From the records below, return every line containing the word "texttt".

• Given information

__________

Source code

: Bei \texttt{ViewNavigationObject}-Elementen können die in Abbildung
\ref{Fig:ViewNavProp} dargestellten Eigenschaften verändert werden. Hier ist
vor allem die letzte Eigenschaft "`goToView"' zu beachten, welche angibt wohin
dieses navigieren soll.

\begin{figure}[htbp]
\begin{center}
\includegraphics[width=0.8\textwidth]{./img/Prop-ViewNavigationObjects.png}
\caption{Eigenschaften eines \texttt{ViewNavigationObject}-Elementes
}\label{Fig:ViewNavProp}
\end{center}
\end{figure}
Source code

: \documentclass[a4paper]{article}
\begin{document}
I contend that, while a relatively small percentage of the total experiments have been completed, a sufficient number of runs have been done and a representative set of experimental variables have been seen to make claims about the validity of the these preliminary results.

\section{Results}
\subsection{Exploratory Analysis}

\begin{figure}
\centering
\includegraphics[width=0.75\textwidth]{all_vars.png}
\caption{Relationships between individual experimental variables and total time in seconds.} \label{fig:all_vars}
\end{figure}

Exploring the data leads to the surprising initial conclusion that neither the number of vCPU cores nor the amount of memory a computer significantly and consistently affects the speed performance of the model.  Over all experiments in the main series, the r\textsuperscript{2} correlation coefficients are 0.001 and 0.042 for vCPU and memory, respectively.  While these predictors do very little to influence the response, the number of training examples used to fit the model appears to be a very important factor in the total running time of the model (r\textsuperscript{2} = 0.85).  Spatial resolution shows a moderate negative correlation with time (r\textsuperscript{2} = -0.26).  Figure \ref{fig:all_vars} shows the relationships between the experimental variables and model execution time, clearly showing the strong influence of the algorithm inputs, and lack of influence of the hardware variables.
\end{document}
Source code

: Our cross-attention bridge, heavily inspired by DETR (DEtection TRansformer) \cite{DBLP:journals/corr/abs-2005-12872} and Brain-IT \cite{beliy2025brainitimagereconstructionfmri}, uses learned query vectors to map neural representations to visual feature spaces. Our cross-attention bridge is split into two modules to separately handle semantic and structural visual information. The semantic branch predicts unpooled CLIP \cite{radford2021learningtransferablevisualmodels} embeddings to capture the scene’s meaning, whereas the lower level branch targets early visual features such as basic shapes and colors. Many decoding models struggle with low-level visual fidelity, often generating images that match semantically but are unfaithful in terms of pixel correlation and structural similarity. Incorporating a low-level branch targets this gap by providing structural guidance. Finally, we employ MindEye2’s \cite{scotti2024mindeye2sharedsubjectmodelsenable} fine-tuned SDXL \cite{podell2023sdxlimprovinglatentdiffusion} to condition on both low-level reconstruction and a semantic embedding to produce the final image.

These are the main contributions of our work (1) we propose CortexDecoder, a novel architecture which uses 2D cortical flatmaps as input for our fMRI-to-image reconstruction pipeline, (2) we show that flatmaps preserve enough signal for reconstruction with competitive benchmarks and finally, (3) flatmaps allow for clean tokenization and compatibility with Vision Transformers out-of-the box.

__________

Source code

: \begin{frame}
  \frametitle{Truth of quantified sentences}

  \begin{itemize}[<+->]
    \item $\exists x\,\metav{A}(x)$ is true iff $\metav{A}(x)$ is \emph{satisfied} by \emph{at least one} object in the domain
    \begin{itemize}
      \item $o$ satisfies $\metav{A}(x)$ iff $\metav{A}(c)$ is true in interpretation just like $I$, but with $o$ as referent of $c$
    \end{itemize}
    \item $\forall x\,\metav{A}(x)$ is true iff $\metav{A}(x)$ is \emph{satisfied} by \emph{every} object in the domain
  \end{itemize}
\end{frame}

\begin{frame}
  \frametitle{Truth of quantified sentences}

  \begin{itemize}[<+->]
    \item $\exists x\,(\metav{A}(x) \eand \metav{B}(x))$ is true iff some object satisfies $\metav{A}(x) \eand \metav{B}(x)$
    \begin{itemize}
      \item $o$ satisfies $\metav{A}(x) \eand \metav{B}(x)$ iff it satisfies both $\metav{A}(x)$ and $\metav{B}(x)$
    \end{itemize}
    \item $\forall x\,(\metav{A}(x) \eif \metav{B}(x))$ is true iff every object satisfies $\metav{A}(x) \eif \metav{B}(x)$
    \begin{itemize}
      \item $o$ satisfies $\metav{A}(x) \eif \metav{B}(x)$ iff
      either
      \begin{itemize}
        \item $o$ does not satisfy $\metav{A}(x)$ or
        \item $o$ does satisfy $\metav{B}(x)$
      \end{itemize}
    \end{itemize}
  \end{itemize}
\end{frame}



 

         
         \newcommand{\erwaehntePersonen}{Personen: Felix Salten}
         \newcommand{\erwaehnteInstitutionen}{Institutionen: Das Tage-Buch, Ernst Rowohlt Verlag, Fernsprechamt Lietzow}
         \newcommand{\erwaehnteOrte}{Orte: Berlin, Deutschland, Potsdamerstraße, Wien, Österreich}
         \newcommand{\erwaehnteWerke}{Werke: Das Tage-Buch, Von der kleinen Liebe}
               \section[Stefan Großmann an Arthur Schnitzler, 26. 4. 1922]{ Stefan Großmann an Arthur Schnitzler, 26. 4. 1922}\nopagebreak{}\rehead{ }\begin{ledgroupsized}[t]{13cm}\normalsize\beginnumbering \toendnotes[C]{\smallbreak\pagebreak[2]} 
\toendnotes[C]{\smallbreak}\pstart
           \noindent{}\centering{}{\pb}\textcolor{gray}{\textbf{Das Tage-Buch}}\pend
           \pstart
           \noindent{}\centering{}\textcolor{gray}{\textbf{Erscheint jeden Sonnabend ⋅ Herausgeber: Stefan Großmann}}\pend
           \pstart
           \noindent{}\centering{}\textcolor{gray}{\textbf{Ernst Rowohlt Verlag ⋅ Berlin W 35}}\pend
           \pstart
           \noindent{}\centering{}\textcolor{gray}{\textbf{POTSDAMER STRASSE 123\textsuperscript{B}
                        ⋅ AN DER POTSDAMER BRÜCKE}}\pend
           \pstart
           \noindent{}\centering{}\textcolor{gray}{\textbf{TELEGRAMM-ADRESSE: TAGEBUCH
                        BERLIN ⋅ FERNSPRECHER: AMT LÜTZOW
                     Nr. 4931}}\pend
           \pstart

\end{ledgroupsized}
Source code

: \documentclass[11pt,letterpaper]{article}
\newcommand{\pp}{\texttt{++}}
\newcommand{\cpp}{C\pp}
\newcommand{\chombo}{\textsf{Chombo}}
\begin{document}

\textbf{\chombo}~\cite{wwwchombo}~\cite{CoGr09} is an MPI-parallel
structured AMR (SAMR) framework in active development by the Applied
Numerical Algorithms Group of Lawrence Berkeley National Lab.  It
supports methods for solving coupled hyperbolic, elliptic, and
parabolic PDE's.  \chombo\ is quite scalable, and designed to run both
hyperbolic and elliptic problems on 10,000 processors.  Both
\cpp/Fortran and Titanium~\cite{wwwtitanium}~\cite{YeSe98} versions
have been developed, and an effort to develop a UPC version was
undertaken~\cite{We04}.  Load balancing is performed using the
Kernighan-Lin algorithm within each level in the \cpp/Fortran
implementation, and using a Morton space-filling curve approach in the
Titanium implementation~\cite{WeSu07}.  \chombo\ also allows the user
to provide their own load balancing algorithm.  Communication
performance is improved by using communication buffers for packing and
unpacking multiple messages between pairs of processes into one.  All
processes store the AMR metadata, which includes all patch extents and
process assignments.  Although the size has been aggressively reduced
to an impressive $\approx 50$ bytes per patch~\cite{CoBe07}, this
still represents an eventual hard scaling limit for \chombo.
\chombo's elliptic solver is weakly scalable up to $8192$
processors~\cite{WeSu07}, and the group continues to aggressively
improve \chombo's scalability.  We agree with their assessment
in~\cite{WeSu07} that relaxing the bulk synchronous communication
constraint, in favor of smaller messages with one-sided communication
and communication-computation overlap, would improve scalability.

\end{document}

__________

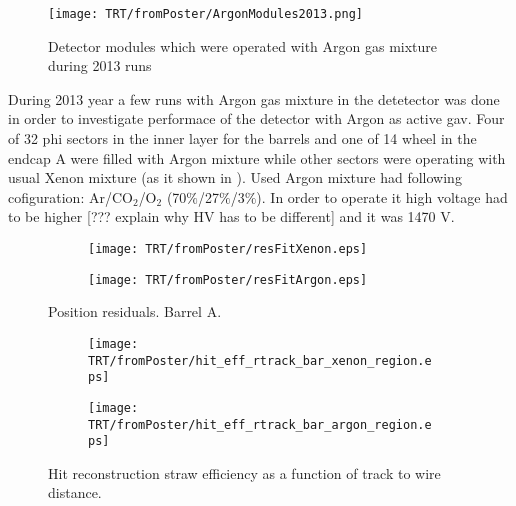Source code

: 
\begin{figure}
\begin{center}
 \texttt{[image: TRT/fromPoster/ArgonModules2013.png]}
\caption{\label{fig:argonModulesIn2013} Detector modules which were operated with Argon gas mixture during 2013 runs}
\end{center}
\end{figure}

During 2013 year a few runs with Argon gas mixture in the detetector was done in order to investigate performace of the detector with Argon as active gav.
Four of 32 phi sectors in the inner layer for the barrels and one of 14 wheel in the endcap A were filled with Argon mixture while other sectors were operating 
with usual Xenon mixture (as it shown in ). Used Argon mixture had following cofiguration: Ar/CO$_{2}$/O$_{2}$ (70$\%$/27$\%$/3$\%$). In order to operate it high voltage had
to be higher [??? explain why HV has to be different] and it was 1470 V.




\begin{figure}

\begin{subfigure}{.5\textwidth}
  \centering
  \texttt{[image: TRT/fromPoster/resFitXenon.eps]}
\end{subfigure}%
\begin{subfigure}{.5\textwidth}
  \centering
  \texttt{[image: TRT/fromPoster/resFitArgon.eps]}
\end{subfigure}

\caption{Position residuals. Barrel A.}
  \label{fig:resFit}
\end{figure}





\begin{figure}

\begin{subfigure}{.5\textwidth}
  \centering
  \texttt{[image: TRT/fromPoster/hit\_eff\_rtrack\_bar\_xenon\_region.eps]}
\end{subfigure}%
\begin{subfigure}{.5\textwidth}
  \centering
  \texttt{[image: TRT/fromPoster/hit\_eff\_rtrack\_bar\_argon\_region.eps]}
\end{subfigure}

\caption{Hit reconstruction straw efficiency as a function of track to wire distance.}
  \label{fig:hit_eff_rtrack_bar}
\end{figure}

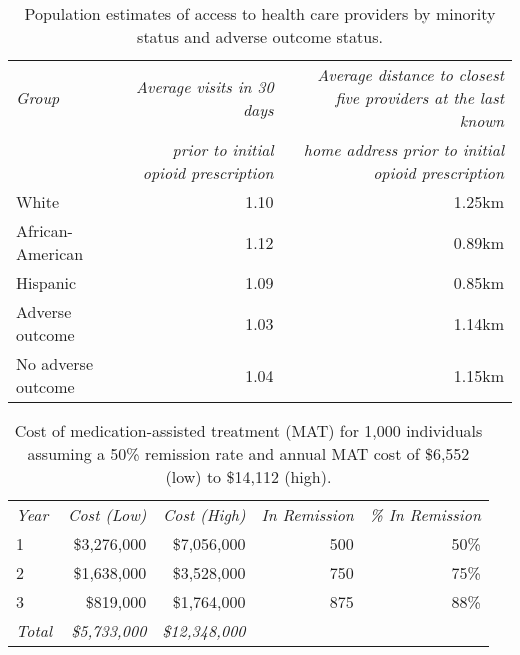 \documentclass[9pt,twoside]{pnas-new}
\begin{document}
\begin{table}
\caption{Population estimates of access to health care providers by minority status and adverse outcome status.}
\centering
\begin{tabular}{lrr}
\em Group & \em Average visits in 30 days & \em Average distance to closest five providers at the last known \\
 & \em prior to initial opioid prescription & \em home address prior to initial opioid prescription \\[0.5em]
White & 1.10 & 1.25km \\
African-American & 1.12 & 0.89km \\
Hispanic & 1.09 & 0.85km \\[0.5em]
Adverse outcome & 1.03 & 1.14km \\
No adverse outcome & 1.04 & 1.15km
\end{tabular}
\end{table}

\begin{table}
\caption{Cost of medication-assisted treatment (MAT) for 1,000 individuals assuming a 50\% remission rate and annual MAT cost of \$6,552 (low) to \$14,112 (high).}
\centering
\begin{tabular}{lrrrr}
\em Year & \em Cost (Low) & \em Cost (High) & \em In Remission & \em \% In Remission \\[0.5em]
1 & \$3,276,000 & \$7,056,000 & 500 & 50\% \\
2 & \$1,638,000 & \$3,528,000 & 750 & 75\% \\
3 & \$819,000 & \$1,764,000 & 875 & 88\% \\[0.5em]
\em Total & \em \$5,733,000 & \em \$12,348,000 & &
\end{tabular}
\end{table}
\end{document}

__________

• Reply
: Bei \texttt{ViewNavigationObject}-Elementen können die in Abbildung
\caption{Eigenschaften eines \texttt{ViewNavigationObject}-Elementes
\newcommand{\pp}{\texttt{++}}
 \texttt{[image: TRT/fromPoster/ArgonModules2013.png]}
  \texttt{[image: TRT/fromPoster/resFitXenon.eps]}
  \texttt{[image: TRT/fromPoster/resFitArgon.eps]}
  \texttt{[image: TRT/fromPoster/hit\_eff\_rtrack\_bar\_xenon\_region.eps]}
  \texttt{[image: TRT/fromPoster/hit\_eff\_rtrack\_bar\_argon\_region.eps]}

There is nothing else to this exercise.